-- Data extracted from a collection --
◇ ◇ ◇
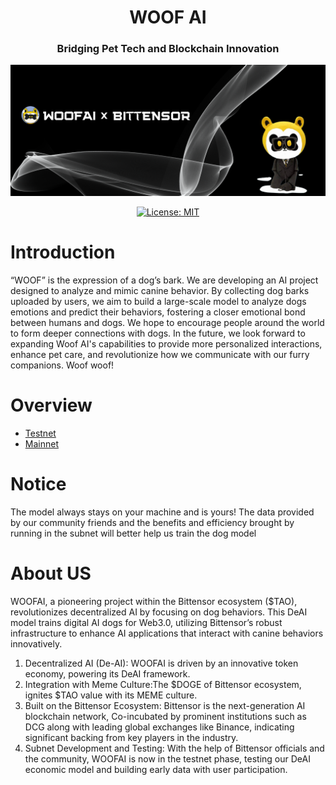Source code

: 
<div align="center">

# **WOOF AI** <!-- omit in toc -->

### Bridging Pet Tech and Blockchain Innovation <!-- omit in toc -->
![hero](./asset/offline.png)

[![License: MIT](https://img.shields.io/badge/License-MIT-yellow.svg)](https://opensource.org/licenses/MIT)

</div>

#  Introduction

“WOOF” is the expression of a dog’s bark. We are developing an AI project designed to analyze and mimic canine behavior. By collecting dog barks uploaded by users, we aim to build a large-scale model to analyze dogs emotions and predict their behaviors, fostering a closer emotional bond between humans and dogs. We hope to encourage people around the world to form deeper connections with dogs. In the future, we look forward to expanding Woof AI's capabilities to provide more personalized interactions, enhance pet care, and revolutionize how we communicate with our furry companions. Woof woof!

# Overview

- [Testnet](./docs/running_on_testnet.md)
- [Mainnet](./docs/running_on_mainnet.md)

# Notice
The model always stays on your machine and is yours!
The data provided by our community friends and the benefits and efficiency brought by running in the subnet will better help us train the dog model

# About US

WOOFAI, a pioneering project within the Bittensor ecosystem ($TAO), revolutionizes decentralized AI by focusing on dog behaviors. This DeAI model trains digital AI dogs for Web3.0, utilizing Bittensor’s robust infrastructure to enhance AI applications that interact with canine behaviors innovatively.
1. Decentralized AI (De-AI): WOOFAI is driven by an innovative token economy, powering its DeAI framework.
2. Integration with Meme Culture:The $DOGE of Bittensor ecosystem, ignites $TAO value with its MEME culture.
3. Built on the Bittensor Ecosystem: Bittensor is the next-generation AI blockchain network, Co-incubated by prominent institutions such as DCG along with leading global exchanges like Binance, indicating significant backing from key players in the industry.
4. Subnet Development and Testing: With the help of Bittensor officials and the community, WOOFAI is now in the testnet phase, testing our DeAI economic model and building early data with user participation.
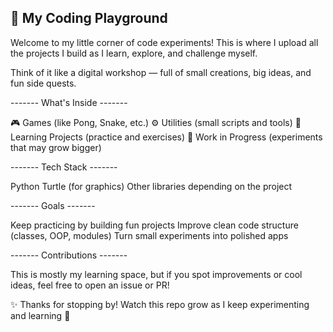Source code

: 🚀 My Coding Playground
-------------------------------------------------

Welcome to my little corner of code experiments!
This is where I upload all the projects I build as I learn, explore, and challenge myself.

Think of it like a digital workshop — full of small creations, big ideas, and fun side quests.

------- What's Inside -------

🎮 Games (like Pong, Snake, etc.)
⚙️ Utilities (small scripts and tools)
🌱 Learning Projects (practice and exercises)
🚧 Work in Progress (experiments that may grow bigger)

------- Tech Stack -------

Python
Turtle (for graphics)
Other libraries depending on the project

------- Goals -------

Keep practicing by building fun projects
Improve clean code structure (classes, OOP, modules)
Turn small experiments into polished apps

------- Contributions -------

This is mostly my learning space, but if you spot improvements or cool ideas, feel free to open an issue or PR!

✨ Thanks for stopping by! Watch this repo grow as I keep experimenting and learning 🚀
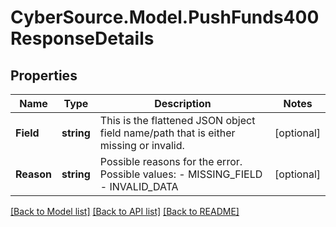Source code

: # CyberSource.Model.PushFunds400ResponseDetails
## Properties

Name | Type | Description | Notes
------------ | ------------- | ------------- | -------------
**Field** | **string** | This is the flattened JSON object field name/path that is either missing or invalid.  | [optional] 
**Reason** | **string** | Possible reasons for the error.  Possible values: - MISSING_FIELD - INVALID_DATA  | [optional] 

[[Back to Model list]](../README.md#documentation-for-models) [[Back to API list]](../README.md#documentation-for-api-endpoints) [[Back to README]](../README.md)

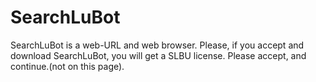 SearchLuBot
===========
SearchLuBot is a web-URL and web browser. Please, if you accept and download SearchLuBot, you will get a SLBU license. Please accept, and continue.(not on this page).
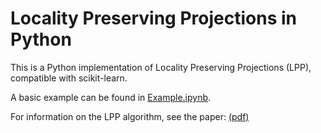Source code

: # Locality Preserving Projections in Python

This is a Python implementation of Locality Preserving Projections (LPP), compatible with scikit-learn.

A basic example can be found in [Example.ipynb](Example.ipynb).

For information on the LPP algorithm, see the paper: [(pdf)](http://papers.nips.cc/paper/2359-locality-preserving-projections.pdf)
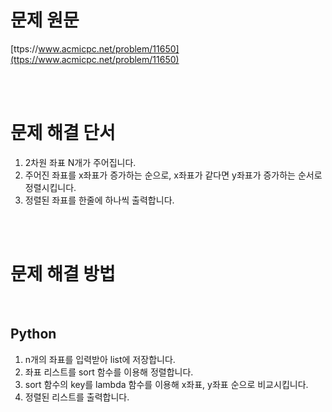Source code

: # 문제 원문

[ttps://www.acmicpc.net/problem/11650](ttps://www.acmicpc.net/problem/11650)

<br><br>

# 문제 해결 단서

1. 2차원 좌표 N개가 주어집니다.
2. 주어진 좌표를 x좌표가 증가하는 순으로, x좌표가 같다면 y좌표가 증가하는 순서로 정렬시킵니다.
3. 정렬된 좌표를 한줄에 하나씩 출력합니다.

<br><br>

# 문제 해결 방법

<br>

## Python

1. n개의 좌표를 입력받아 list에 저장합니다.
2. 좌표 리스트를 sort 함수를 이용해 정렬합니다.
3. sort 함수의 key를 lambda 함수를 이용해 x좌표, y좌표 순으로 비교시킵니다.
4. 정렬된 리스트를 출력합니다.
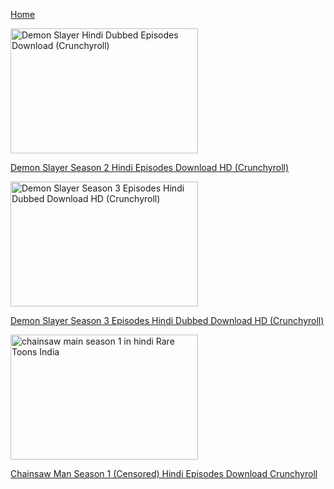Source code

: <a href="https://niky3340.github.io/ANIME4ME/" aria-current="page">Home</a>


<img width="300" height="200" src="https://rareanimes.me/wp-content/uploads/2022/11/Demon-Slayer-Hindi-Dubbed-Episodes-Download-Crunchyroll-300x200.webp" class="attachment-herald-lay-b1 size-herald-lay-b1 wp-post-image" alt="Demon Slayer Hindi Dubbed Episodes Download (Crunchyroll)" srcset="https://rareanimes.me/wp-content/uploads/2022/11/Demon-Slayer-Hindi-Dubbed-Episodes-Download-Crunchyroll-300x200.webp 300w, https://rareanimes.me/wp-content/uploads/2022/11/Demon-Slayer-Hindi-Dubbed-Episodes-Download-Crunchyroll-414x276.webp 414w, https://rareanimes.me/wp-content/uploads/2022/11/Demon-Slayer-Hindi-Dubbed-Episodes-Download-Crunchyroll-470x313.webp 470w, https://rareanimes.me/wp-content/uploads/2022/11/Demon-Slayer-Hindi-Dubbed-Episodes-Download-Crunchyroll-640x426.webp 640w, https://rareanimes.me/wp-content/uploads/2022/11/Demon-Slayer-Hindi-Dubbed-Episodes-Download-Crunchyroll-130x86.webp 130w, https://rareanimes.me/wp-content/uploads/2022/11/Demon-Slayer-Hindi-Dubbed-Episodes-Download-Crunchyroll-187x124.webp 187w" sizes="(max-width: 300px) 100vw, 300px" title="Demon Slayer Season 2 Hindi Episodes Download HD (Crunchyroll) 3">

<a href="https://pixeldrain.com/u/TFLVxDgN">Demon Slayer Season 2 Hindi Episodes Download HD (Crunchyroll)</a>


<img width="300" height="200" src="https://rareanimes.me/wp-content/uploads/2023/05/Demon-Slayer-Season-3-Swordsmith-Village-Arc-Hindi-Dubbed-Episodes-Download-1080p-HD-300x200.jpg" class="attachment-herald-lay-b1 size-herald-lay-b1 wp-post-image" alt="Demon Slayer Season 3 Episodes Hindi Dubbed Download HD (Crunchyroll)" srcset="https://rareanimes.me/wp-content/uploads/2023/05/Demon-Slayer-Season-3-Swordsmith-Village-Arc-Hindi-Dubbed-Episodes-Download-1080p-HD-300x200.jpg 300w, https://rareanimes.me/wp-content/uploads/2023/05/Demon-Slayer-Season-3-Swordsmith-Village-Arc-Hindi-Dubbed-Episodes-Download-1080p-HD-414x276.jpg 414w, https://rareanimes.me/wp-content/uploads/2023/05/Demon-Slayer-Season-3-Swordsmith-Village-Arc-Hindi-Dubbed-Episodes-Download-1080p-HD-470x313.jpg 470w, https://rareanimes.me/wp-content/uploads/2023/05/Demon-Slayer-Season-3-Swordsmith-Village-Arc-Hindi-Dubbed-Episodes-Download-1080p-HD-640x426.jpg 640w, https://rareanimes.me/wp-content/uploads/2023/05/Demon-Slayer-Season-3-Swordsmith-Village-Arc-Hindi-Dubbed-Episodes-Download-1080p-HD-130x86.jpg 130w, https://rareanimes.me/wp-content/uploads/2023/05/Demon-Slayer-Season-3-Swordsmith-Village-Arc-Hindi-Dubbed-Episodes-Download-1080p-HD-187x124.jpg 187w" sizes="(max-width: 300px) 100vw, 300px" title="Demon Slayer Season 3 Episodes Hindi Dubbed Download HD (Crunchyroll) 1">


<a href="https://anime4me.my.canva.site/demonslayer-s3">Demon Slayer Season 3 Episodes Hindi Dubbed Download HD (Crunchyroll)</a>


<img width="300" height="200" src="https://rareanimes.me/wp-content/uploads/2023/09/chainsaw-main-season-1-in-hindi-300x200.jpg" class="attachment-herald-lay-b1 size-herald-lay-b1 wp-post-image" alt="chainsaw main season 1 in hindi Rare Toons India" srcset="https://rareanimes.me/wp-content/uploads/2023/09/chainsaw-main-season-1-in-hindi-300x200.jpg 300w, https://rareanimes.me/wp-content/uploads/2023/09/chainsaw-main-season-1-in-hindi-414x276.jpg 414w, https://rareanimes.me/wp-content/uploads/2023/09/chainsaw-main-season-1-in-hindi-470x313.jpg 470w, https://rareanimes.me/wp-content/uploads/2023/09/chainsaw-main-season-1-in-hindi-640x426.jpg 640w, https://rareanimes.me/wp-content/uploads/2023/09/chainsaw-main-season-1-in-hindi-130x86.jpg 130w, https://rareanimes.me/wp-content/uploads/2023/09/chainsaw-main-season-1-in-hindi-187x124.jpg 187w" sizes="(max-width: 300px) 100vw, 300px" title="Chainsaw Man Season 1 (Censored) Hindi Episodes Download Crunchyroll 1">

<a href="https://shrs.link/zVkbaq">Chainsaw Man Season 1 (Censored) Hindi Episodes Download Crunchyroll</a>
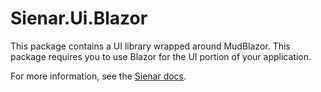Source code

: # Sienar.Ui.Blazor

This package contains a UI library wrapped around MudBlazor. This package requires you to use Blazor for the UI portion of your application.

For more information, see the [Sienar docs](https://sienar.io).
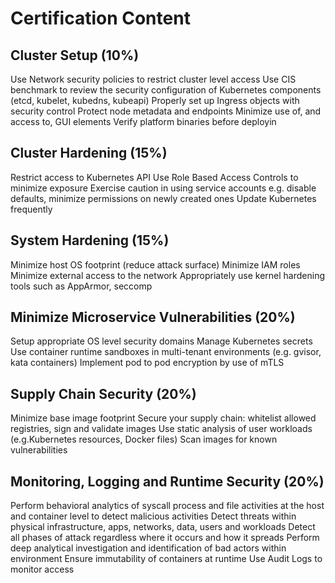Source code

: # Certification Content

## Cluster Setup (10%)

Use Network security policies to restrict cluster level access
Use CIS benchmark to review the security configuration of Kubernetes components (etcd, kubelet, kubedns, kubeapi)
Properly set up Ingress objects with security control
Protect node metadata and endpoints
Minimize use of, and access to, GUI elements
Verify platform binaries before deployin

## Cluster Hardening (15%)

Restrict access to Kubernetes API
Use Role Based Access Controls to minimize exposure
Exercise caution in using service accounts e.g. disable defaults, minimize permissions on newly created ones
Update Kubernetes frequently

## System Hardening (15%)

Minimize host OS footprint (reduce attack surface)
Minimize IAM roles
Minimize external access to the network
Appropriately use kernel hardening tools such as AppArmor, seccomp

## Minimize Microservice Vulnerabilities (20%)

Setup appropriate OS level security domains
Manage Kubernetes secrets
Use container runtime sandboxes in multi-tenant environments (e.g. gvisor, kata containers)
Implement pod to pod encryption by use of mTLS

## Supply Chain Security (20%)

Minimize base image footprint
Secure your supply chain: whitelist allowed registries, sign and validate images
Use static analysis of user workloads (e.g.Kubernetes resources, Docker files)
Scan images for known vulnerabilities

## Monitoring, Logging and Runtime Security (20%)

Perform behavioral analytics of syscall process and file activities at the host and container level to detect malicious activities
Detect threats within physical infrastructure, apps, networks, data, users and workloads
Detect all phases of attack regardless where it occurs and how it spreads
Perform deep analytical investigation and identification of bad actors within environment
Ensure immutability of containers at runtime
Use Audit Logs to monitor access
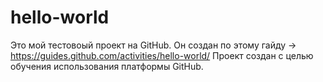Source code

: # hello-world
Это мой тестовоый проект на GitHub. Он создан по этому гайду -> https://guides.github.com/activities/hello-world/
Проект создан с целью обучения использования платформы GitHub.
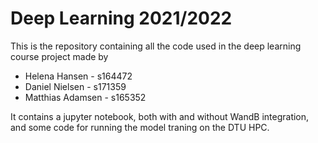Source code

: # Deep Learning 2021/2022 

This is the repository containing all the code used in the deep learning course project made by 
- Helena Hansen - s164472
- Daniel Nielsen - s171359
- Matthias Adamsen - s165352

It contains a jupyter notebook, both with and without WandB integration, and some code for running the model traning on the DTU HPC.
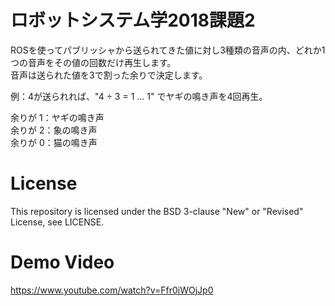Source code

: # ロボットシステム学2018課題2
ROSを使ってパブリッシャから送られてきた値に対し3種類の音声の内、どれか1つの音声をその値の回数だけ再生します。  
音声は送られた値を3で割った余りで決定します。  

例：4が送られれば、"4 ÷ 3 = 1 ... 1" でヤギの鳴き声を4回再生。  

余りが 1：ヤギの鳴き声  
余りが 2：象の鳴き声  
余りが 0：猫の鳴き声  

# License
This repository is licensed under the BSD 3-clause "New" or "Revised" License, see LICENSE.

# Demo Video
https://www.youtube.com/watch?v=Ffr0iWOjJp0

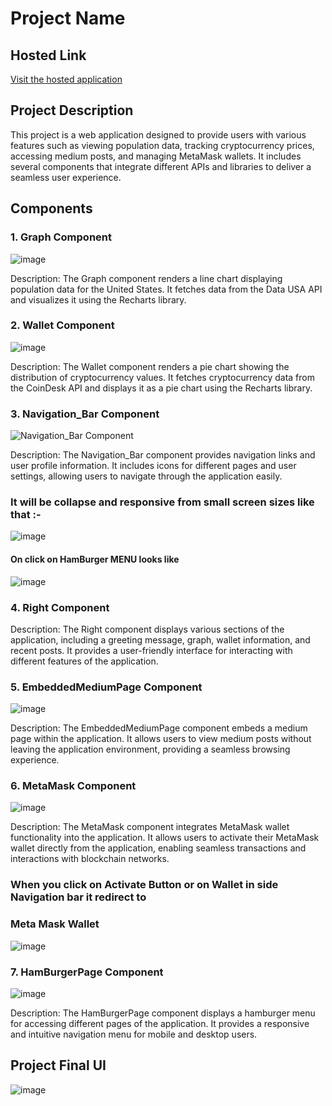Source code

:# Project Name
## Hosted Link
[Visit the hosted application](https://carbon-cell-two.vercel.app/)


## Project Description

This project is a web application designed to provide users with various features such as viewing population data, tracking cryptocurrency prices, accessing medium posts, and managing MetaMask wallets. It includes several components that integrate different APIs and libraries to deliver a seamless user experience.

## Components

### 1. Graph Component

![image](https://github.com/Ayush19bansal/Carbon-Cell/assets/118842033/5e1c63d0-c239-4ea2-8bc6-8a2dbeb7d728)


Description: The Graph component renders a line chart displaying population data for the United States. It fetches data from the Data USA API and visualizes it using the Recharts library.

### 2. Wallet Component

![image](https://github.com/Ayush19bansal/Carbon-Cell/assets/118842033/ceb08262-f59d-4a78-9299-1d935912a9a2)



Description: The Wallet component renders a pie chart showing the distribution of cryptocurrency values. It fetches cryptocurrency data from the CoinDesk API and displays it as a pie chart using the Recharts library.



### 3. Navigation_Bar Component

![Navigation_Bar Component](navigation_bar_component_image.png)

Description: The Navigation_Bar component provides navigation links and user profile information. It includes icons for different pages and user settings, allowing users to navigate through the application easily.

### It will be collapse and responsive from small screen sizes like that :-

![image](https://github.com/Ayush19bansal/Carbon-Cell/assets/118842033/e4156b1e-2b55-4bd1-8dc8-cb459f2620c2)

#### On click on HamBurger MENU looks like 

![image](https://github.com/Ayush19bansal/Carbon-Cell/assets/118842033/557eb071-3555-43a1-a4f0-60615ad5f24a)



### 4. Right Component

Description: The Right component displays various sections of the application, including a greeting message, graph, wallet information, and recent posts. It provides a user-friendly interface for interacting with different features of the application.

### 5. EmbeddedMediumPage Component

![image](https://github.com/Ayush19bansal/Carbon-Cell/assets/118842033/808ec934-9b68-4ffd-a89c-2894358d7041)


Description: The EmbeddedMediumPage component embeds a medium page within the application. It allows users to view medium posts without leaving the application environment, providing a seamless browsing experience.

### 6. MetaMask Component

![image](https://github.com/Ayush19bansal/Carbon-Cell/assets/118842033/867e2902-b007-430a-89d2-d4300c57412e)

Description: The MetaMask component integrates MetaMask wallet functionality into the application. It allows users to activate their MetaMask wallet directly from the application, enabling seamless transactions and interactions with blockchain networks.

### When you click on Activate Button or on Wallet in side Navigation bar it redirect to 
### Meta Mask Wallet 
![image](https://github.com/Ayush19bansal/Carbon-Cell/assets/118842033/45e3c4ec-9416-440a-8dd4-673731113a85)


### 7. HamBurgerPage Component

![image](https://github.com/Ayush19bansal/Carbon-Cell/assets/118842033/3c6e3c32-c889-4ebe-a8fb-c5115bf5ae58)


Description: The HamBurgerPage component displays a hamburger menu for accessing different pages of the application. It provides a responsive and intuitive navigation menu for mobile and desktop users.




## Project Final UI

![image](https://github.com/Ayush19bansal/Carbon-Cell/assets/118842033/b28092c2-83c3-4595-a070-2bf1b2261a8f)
◇ ◇ ◇
-- Activity --
Check each line of the records for the word "HamBurgerPage" and extract those that contain it.

-- Your solution --
### 7. HamBurgerPage Component
Description: The HamBurgerPage component displays a hamburger menu for accessing different pages of the application. It provides a responsive and intuitive navigation menu for mobile and desktop users.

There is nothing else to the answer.